WHAT THE TASK REQUIRES →
Up to and including the line holding "- NLB has one", write out the data exactly from its first line, but not the pictures.

-------- DATA EXTRACT --------

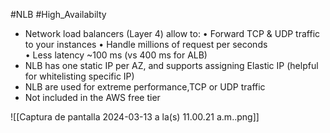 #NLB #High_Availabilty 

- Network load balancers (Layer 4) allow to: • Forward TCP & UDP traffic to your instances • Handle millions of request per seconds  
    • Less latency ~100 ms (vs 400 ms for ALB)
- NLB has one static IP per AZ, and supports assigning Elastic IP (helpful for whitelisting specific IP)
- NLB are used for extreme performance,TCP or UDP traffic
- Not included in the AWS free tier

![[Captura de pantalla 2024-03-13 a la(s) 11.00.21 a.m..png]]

--------

SOLUTION FOR THIS TASK →
 #NLB #High_Availabilty 

- Network load balancers (Layer 4) allow to: • Forward TCP & UDP traffic to your instances • Handle millions of request per seconds  
    • Less latency ~100 ms (vs 400 ms for ALB)
- NLB has one static IP per AZ, and supports assigning Elastic IP (helpful for whitelisting specific IP)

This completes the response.